John writes, “From his mouth came a sharp two-edged sword,” and Hebrews 4:12 reminds us that the word of God can divide “soul from spirit.” In other words, it can clarify what is of us and what is of God—a tall order in the magnitude of splitting a sheet of paper along its narrow edge.  The saints in many trying times have confused soul and spirit with sorrowful results, but Jesus is truly the Great Physician, wielding His scalpel with more precision than any surgeon.

We are then told, “His face was like the sun shining in full strength.” This is “the glory of God in the face of Christ” (2 Cor. 4:6), and it is actually the light on the lampstands.  The church does not manufacture its own shining. Ephesians 3:21 says, “to him (God) be glory in the church and in Christ Jesus throughout all the generations, forever and ever. Amen.”  The Father has placed all His glory in the Son, who then shares it with us.

John said in verse 17, “when I saw him, I fell at his feet as though dead.”  No doubt it was a wonderful and terrifying sight. Yet the apostle adds, “He laid his right hand on me, saying, ‘Fear not, I am the first and the last and the living one. I died and behold I am alive for evermore, and I have the keys of death and Hades.’”  In effect, Christ was telling John, I am that same Jesus who loved you and died for your sins and then rose from the dead.  

This is the Person who keeps the churches lit up, even when the typhoons of history rage all around them to blow them out. 

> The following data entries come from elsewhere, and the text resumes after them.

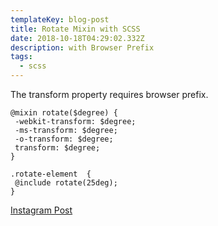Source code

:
 ```yaml
---
templateKey: blog-post
title: Rotate Mixin with SCSS
date: 2018-10-18T04:29:02.332Z
description: with Browser Prefix
tags:
  - scss
---
```

The transform property requires browser prefix. 

```
@mixin rotate($degree) {
 -webkit-transform: $degree;
 -ms-transform: $degree;
 -o-transform: $degree;
 transform: $degree;
}

.rotate-element  {
 @include rotate(25deg);
}
```

<a class="ig-link" href="https://www.instagram.com/p/BhcjSDAhyjz"> Instagram Post </a>
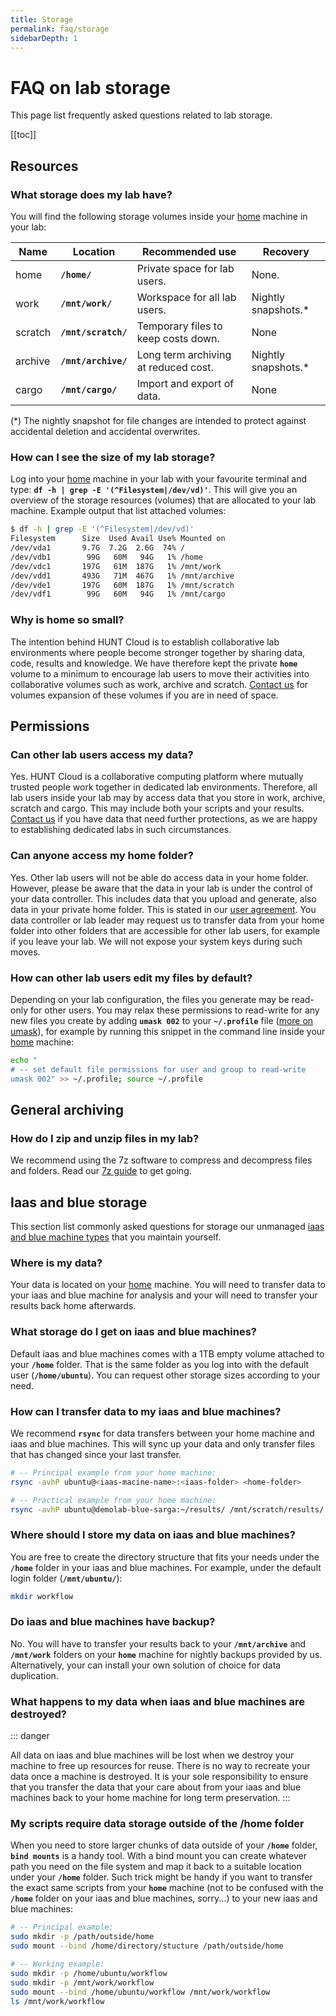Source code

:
 ```yaml
---
title: Storage
permalink: faq/storage
sidebarDepth: 1
---
```


# FAQ on lab storage

This page list frequently asked questions related to lab storage.

[[toc]]

## Resources

### What storage does my lab have?

You will find the following storage volumes inside your [home](compute/#what-is-a-home-machine) machine in your lab:

| **Name** | **Location** | **Recommended use** | **Recovery** |
| - | - | - | - | 
| home | **`/home/`** | Private space for lab users. | None. |
| work | **`/mnt/work/`** | Workspace for all lab users. | Nightly snapshots.* |
| scratch | **`/mnt/scratch/`** | Temporary files to keep costs down. |  None |
| archive | **`/mnt/archive/`** | Long term archiving at reduced cost. | Nightly snapshots.* | 
| cargo | **`/mnt/cargo/`** | Import and export of data. | None |

(*) The nightly snapshot for file changes are intended to protect against accidental deletion and accidental overwrites.


### How can I see the size of my lab storage? 

Log into your [home](compute/#what-is-a-home-machine) machine in your lab with your favourite terminal and type: **`df -h | grep -E '(^Filesystem|/dev/vd)'`**. This will give you an overview of the storage resources (volumes) that are allocated to your lab machine. Example output that list attached volumes: 

```bash
$ df -h | grep -E '(^Filesystem|/dev/vd)'
Filesystem      Size  Used Avail Use% Mounted on
/dev/vda1       9.7G  7.2G  2.6G  74% /
/dev/vdb1        99G   60M   94G   1% /home
/dev/vdc1       197G   61M  187G   1% /mnt/work
/dev/vdd1       493G   71M  467G   1% /mnt/archive
/dev/vde1       197G   60M  187G   1% /mnt/scratch
/dev/vdf1        99G   60M   94G   1% /mnt/cargo
```

### Why is home so small? 

The intention behind HUNT Cloud is to establish collaborative lab environments where people become stronger together by sharing data, code, results and knowledge. We have therefore kept the private **`home`** volume to a minimum to encourage lab users to move their activities into collaborative volumes such as work, archive and scratch. [Contact us](/contact) for volumes expansion of these volumes if you are in need of space.



## Permissions

### Can other lab users access my data? 

Yes. HUNT Cloud is a collaborative computing platform where mutually trusted people work together in dedicated lab environments. Therefore, all lab users inside your lab may by access data that you store in work, archive, scratch and cargo. This may include both your scripts and your results. [Contact us](/contact) if you have data that need further protections, as we are happy to establishing dedicated labs in such circumstances.

### Can anyone access my home folder? 

Yes. Other lab users will not be able do access data in your home folder. However, please be aware that the data in your lab is under the control of your data controller. This includes data that you upload and generate, also data in your private home folder. This is stated in our [user agreement](/about/agreements/#user-agreement). You data controller or lab leader may request us to transfer data from your home folder into other folders that are accessible for other lab users, for example if you leave your lab. We will not expose your system keys during such moves.

### How can other lab users edit my files by default? 

Depending on your lab configuration, the files you generate may be read-only for other users. You may relax these permissions to read-write for any new files you create by adding **`umask 002`** to your **`~/.profile`** file ([more on umask](https://en.wikipedia.org/wiki/Umask)), for example by running this snippet in the command line inside your [home](/faq/compute/#what-is-a-home-machine) machine:

```bash
echo "
# -- set default file permissions for user and group to read-write
umask 002" >> ~/.profile; source ~/.profile
```


## General archiving

### How do I zip and unzip files in my lab? 

We recommend using the 7z software to compress and decompress files and folders. Read our [7z guide](/working-in-your-lab/technical-tools/7z/) to get going.









## Iaas and blue storage

This section list commonly asked questions for storage our unmanaged [iaas and blue machine types](/faq/compute/#machine-types) that you maintain yourself.

### Where is my data?

Your data is located on your [home](/faq/compute/#machine-types) machine. You will need to transfer data to your iaas and blue machine for analysis and your will need to transfer your results back home afterwards.

### What storage do I get on iaas and blue machines? 

Default iaas and blue machines comes with a 1TB empty volume attached to your **`/home`** folder. That is the same folder as you log into with the default user (**`/home/ubuntu`**). You can request other storage sizes according to your need.


### How can I transfer data to my iaas and blue machines?

We recommend **`rsync`** for data transfers between your home machine and iaas and blue machines. This will sync up your data and only transfer files that has changed since your last transfer.

```bash
# -- Principal example from your home machine:
rsync -avhP ubuntu@<iaas-macine-name>:<iaas-folder> <home-folder>

# -- Practical example from your home machine: 
rsync -avhP ubuntu@demolab-blue-sarga:~/results/ /mnt/scratch/results/
``` 

### Where should I store my data on iaas and blue machines? 

You are free to create the directory structure that fits your needs under the **`/home`** folder in your iaas and blue machines. For example, under the default login folder (**`/mnt/ubuntu/`**): 

```bash
mkdir workflow
```

### Do iaas and blue machines have backup? 

No. You will have to transfer your results back to your **`/mnt/archive`** and **`/mnt/work`** folders on your **`home`** machine for nightly backups provided by us. Alternatively, your can install your own solution of choice for data duplication.

### What happens to my data when iaas and blue machines are destroyed? 

::: danger

All data on iaas and blue machines will be lost when we destroy your machine to free up resources for reuse. There is no way to recreate your data once a machine is destroyed. It is your sole responsibility to ensure that you transfer the data that your care about from your iaas and blue machines back to your home machine for long term preservation.
:::

### My scripts require data storage outside of the /home folder

When you need to store larger chunks of data outside of your **`/home`** folder, **`bind mounts`** is a handy tool. With a bind mount you can create whatever path you need on the file system and map it back to a suitable location under your **`/home`** folder. Such trick might be handy if you want to transfer the exact same scripts from your **`home`** machine (not to be confused with the **`/home`** folder on your iaas and blue machines, sorry...) to your new iaas and blue machines:

```bash
# -- Principal example: 
sudo mkdir -p /path/outside/home
sudo mount --bind /home/directory/stucture /path/outside/home

# -- Working example:
sudo mkdir -p /home/ubuntu/workflow
sudo mkdir -p /mnt/work/workflow
sudo mount --bind /home/ubuntu/workflow /mnt/work/workflow
ls /mnt/work/workflow
```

Lighthouses have been around for thousands of years.  In old days, if you saw a light burning in one of them, you didn’t assume it was running on a generator.  There was no such thing as automation. All lights burned on fuels like whale oil. You would immediately conclude that a faithful person was inside to keep the fuel supply high and the flame going.  He maintained the light faithfully, because if ships ran aground on rocky coastal shores, people would die and cargo would be lost.

In a higher sense, that is precisely why our shining as the church is so important in this world, and why Christ must be as He is in Revelation chapter one.  No co-opted cultural version of Him can keep us lit up.

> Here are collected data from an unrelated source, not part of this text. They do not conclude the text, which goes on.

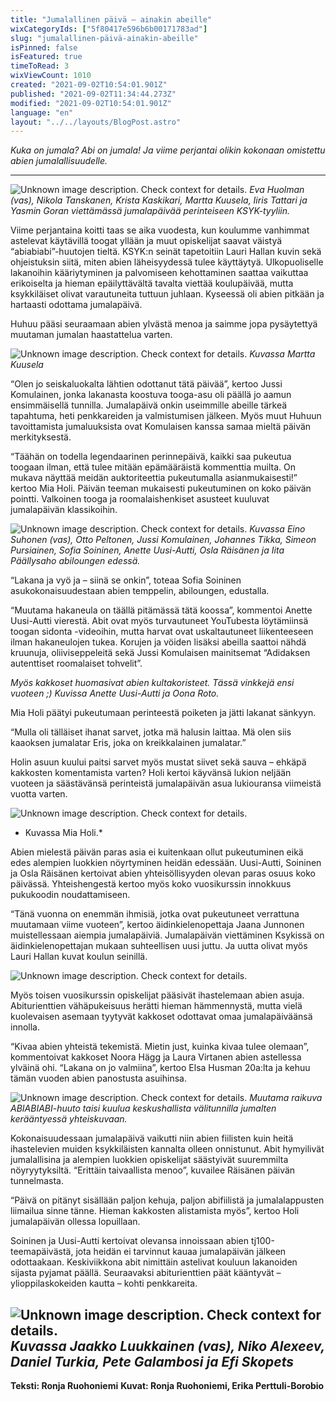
 ```yaml
---
title: "Jumalallinen päivä – ainakin abeille"
wixCategoryIds: ["5f80417e596b6b00171783ad"]
slug: "jumalallinen-päivä-ainakin-abeille"
isPinned: false
isFeatured: true
timeToRead: 3
wixViewCount: 1010
created: "2021-09-02T10:54:01.901Z"
published: "2021-09-02T11:34:44.273Z"
modified: "2021-09-02T10:54:01.901Z"
language: "en"
layout: "../../layouts/BlogPost.astro"
---
```

*Kuka on jumala? Abi on jumala! Ja viime perjantai olikin kokonaan omistettu abien jumalallisuudelle.*

---

![Unknown image description. Check context for details.](https://static.wixstatic.com/media/07242a_28f665b5356c4a5eb8f66ced6af796f3~mv2.jpg) <!-- Original name: _jumalapäivä_ryhmäkuva_4_.jpg -->
*Eva Huolman (vas), Nikola Tanskanen, Krista Kaskikari, Martta Kuusela, Iiris Tattari ja Yasmin Goran viettämässä jumalapäivää perinteiseen KSYK-tyyliin.*

Viime perjantaina koitti taas se aika vuodesta, kun koulumme vanhimmat astelevat käytävillä toogat yllään ja muut opiskelijat saavat väistyä “abiabiabi”-huutojen tieltä. KSYK:n seinät tapetoitiin Lauri Hallan kuvin sekä ohjeistuksin siitä, miten abien läheisyydessä tulee käyttäytyä. Ulkopuoliselle lakanoihin kääriytyminen ja palvomiseen kehottaminen saattaa vaikuttaa erikoiselta ja hieman epäilyttävältä tavalta viettää koulupäivää, mutta ksykkiläiset olivat varautuneita tuttuun juhlaan. Kyseessä oli abien pitkään ja hartaasti odottama jumalapäivä.

Huhuu pääsi seuraamaan abien ylvästä menoa ja saimme jopa pysäytettyä muutaman jumalan haastattelua varten. 


![Unknown image description. Check context for details.](https://static.wixstatic.com/media/07242a_a3ab4b641cc74019a560de7f70e67bb2~mv2.jpg) <!-- Original name: _jumalapäivä_martta_.jpg -->
*Kuvassa Martta Kuusela*

“Olen jo seiskaluokalta lähtien odottanut tätä päivää”, kertoo Jussi Komulainen, jonka lakanasta koostuva tooga-asu oli päällä jo aamun ensimmäisellä tunnilla. Jumalapäivä onkin useimmille abeille tärkeä tapahtuma, heti penkkareiden ja valmistumisen jälkeen. Myös muut Huhuun tavoittamista jumaluuksista ovat Komulaisen kanssa samaa mieltä päivän merkityksestä. 

“Täähän on todella legendaarinen perinnepäivä, kaikki saa pukeutua toogaan ilman, että tulee mitään epämääräistä kommenttia muilta. On mukava näyttää meidän auktoriteettia pukeutumalla asianmukaisesti!” kertoo Mia Holi. Päivän teeman mukaisesti pukeutuminen on koko päivän pointti. Valkoinen tooga ja roomalaishenkiset asusteet kuuluvat jumalapäivän klassikoihin. 

![Unknown image description. Check context for details.](https://static.wixstatic.com/media/07242a_fee358693460422e96ceced2aa56d766~mv2.jpg) <!-- Original name: _jumalapäivä_ryhmäkuva_1_.jpg -->
*Kuvassa Eino Suhonen (vas), Otto Peltonen, Jussi Komulainen, Johannes Tikka, Simeon Pursiainen, Sofia Soininen, Anette Uusi-Autti, Osla Räisänen ja Iita Päällysaho abiloungen edessä.*

“Lakana ja vyö ja – siinä se onkin”, toteaa Sofia Soininen asukokonaisuudestaan abien temppelin, abiloungen, edustalla. 

“Muutama hakaneula on täällä pitämässä tätä koossa”, kommentoi Anette Uusi-Autti vierestä. Abit ovat myös turvautuneet YouTubesta löytämiinsä toogan sidonta -videoihin, mutta harvat ovat uskaltautuneet liikenteeseen ilman hakaneulojen tukea. Korujen ja vöiden lisäksi abeilla saattoi nähdä kruunuja, oliiviseppeleitä sekä Jussi Komulaisen mainitsemat “Adidaksen autenttiset roomalaiset tohvelit”.


*Myös kakkoset huomasivat abien kultakoristeet. Tässä vinkkejä ensi vuoteen ;) Kuvissa Anette Uusi-Autti ja Oona Roto.*

Mia Holi päätyi pukeutumaan perinteestä poiketen ja jätti lakanat sänkyyn. 

“Mulla oli tälläiset ihanat sarvet, jotka mä halusin laittaa. Mä olen siis kaaoksen  jumalatar Eris, joka on kreikkalainen jumalatar.”

Holin asuun kuului paitsi sarvet myös mustat siivet sekä sauva – ehkäpä kakkosten komentamista varten? Holi kertoi käyvänsä lukion neljään vuoteen ja säästävänsä perinteistä jumalapäivän asua lukiouransa viimeistä vuotta varten. 


![Unknown image description. Check context for details.](https://static.wixstatic.com/media/07242a_463966d1715f4287914b359f35ebc315~mv2.jpg) <!-- Original name: _jumalapäivä_mia_1_ (1).jpg -->
* Kuvassa Mia Holi.*

Abien mielestä päivän paras asia ei kuitenkaan ollut pukeutuminen eikä edes alempien luokkien nöyrtyminen heidän edessään. Uusi-Autti, Soininen ja Osla Räisänen kertoivat abien yhteisöllisyyden olevan paras osuus koko päivässä. Yhteishengestä kertoo myös koko vuosikurssin innokkuus pukukoodin noudattamiseen. 

“Tänä vuonna on enemmän ihmisiä, jotka ovat pukeutuneet verrattuna muutamaan viime vuoteen”, kertoo äidinkielenopettaja Jaana Junnonen muistellessaan aiempia jumalapäiviä. Jumalapäivän viettäminen Ksykissä on äidinkielenopettajan mukaan suhteellisen uusi juttu. Ja uutta olivat myös Lauri Hallan kuvat koulun seinillä.


![Unknown image description. Check context for details.](https://static.wixstatic.com/media/07242a_3ea0cb2ce6d64df4ab0df9f1bbb18009~mv2.jpg) <!-- Original name: _jumalapäivä_lappuset_.jpg -->

Myös toisen vuosikurssin opiskelijat pääsivät ihastelemaan abien asuja. Abiturienttien vähäpukeisuus herätti hieman hämmennystä, mutta vielä kuolevaisen asemaan tyytyvät kakkoset odottavat omaa jumalapäiväänsä innolla.

“Kivaa abien yhteistä tekemistä. Mietin just, kuinka kivaa tulee olemaan”, kommentoivat kakkoset Noora Hägg ja Laura Virtanen abien astellessa ylväinä ohi. 
“Lakana on jo valmiina”, kertoo Elsa Husman 20a:lta ja kehuu tämän vuoden abien panostusta asuihinsa. 



![Unknown image description. Check context for details.](https://static.wixstatic.com/media/07242a_3548be6915cc4ee18ce32e4c58b29c32~mv2.jpg) <!-- Original name: _jumalapäivä_kaikki_.jpg -->
*Muutama raikuva ABIABIABI-huuto taisi kuulua keskushallista välitunnilla jumalten kerääntyessä yhteiskuvaan.*

Kokonaisuudessaan jumalapäivä vaikutti niin abien fiilisten kuin heitä ihastelevien muiden ksykkiläisten kannalta olleen onnistunut. Abit hymyilivät jumalallisina ja alempien luokkien opiskelijat säästyivät suuremmilta nöyryytyksiltä. “Erittäin taivaallista menoo”, kuvailee Räisänen päivän tunnelmasta. 

“Päivä on pitänyt sisällään paljon kehuja, paljon abifiilistä ja jumalalappusten liimailua sinne tänne. Hieman kakkosten alistamista myös”, kertoo Holi jumalapäivän ollessa lopuillaan.

Soininen ja Uusi-Autti kertoivat olevansa innoissaan abien tj100-teemapäivästä, jota heidän ei tarvinnut kauaa jumalapäivän jälkeen odottaakaan. Keskiviikkona abit nimittäin astelivat kouluun lakanoiden sijasta pyjamat päällä. Seuraavaksi abiturienttien päät kääntyvät – ylioppilaskokeiden kautta – kohti penkkareita. 


![Unknown image description. Check context for details.](https://static.wixstatic.com/media/07242a_1d9326f91b8e4b878aeb981fc10f0a41~mv2.jpg) <!-- Original name: _jumalapäivä_ryhmäkuva_2_.jpg -->
*Kuvassa Jaakko Luukkainen (vas), Niko Alexeev, Daniel Turkia, Pete Galambosi ja Efi Skopets*
---

**Teksti: Ronja Ruohoniemi**
**Kuvat: Ronja Ruohoniemi, Erika Perttuli-Borobio**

Ultimately, only one prescriptive thought trickles down to us in this passage:  Fear not. For one thing, we shouldn’t be afraid of the darkness, because, after all, we are light bearers.  Neither should we be afraid of the Person who maintains our shining. Don’t fear interacting with Christ.  

I say this because as believers we sometimes get at loggerheads with God, defending our sins and bad attitudes.  Don’t avoid Christ. Don’t run from Him. Instead, enter fellowship with Him. Run to Him. Bring your sins, your repentance, your honesty, your needs to Him, because that is where light comes from.  And the light you personally experience becomes part of the collective light of your church.

What’s His is yours, what’s yours is ours, and what’s ours is yours.

That’s lampstand life.     


1  DeYoung, Kevin.  “Who Do You Say that I Am?”  DeYoung, Restless, and Reformed.  Blog.  6-10-09.